Innocent Graves
- First edition
- Author: Peter Robinson
- Language: English
- Series: Inspector Alan Banks, #8
- Genre: Crime novel
- Publisher: Viking Press
- Publication date: 1996
- Publication place: Canada
- Media type: Print (hardback, paperback)
- ISBN: 0-330-48218-1
- OCLC: 47037141
- Preceded by: Dry Bones That Dream
- Followed by: Dead Right

= Innocent Graves =

1996 crime novel by Peter Robinson

 Innocent Graves is the eighth novel by Canadian detective fiction writer Peter Robinson in the Inspector Banks series of novels. The novel was first printed in 1996, but has been reprinted a number of times since.

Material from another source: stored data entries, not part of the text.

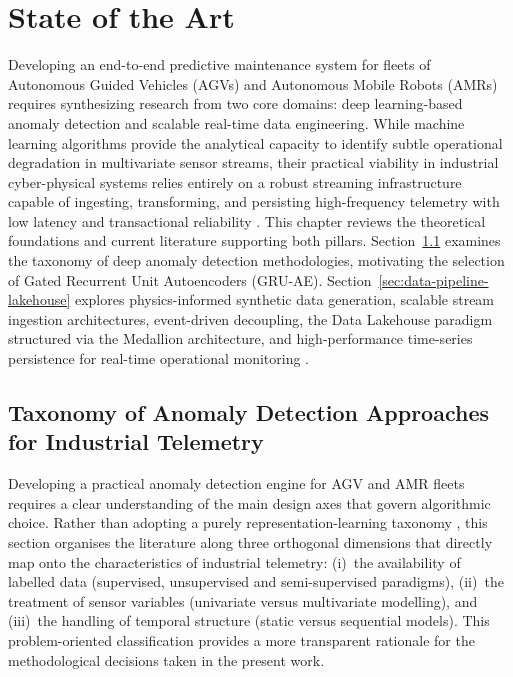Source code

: \chapter{State of the Art}
\label{chap:state_of_the_art}

Developing an end-to-end predictive maintenance system for fleets of Autonomous Guided Vehicles (AGVs) and Autonomous Mobile Robots (AMRs) requires synthesizing research from two core domains: deep learning-based anomaly detection and scalable real-time data engineering.
While machine learning algorithms provide the analytical capacity to identify subtle operational degradation in multivariate sensor streams, their practical viability in industrial cyber-physical systems relies entirely on a robust streaming infrastructure capable of ingesting, transforming, and persisting high-frequency telemetry with low latency and transactional reliability \cite{mohna2024medallion}.
This chapter reviews the theoretical foundations and current literature supporting both pillars.
Section~\ref{sec:anomaly-taxonomy} examines the taxonomy of deep anomaly detection methodologies, motivating the selection of Gated Recurrent Unit Autoencoders (GRU-AE).
Section~\ref{sec:data-pipeline-lakehouse} explores physics-informed synthetic data generation, scalable stream ingestion architectures, event-driven decoupling, the Data Lakehouse paradigm structured via the Medallion architecture, and high-performance time-series persistence for real-time operational monitoring \cite{mohna2024medallion}.


\section{Taxonomy of Anomaly Detection Approaches for Industrial Telemetry}
\label{sec:anomaly-taxonomy}

Developing a practical anomaly detection engine for AGV and AMR fleets requires a clear understanding of the main design axes that govern algorithmic choice.
Rather than adopting a purely representation-learning taxonomy \cite{pang2021deep}, this section organises the literature along three orthogonal dimensions that directly map onto the characteristics of industrial telemetry: (i)~the availability of labelled data (supervised, unsupervised and semi-supervised paradigms), (ii)~the treatment of sensor variables (univariate versus multivariate modelling), and (iii)~the handling of temporal structure (static versus sequential models).
This problem-oriented classification provides a more transparent rationale for the methodological decisions taken in the present work.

The novel was selected by Publishers Weekly as one of the best mysteries of the year, nominated for the 1996 Hammett Prize, and won the 1997 Arthur Ellis Award for 'Best Novel'.

==Original story==
Robinson wrote a short story Innocence in 1990, about Terry Reed who was accused then cleared of the murder of a schoolgirl. Robinson next wrote an entire novel from Reed's point of view, which was turned down by his publisher. He then thought it might work better with DI Banks, and rewrote the novel as Innocent Graves with DI Banks and Reed as Owen. The short story Innocence was published in Not Safe After Dark (1998); see Introduction to the collection.

==Adaptation==
In 2012, the novel was adapted as a two-part episode on the TV series DCI Banks.